WORK INSTRUCTION ->
Leaving pictures aside, restate exactly the lines of the data below, from the first one through the line that contains "IMDB is a website".

EXERCISE MATERIAL ->
---+---
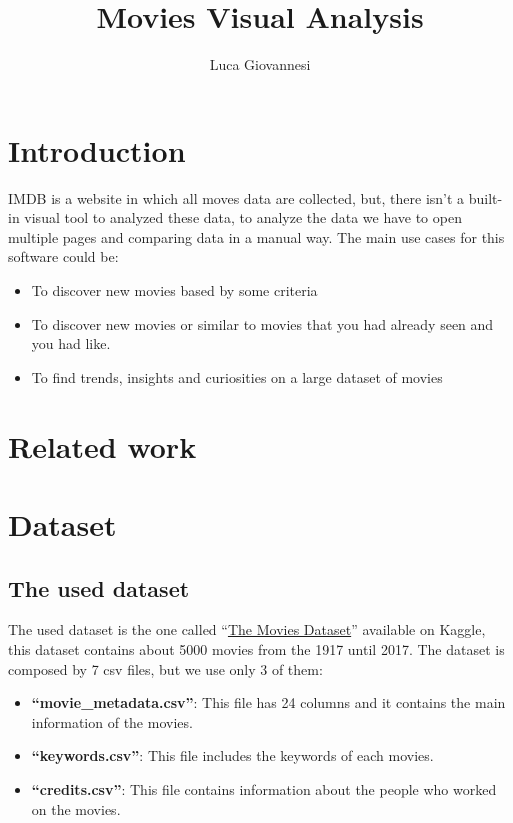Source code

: \documentclass[]{article}
\title{Movies Visual Analysis}
\author{Luca Giovannesi}
\newcommand{\quotes}[1]{``#1''}
\begin{document}
\maketitle

\section{Introduction}
IMDB is a website in which all moves data are collected, but, there isn't a built-in visual tool to analyzed these data, to analyze the data we have to open multiple pages and comparing data in a manual way.\newline
The main use cases for this software could be:
\begin{itemize}
	\item To discover new movies based by some criteria
	\item To discover new movies or similar to movies that you had already seen and you had like.
	\item To find trends, insights and curiosities on a large dataset of movies
\end{itemize}
\section{Related work}
\section{Dataset}
\subsection{The used dataset}
The used dataset is the one called \quotes{\href{https://www.kaggle.com/datasets/rounakbanik/the-movies-dataset}{The Movies Dataset}} available on Kaggle, this dataset contains about 5000 movies from the 1917 until 2017.\newline
The dataset is composed by 7 csv files, but we use only 3 of them:
\begin{itemize}
	\item \textbf{\quotes{movie\_metadata.csv}}: This file has 24 columns and it contains the main information of the movies.
	\item \textbf{\quotes{keywords.csv}}: This file includes the keywords of each movies.
	\item \textbf{\quotes{credits.csv}}: This file contains information about the people who worked on the movies. 
\end{itemize}
\end{document}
---+---
SOLUTION FOR THIS PROBLEM ->
Source code

: \documentclass[]{article}
\title{Movies Visual Analysis}
\author{Luca Giovannesi}
\newcommand{\quotes}[1]{``#1''}
\begin{document}
\maketitle

\section{Introduction}
IMDB is a website in which all moves data are collected, but, there isn't a built-in visual tool to analyzed these data, to analyze the data we have to open multiple pages and comparing data in a manual way.\newline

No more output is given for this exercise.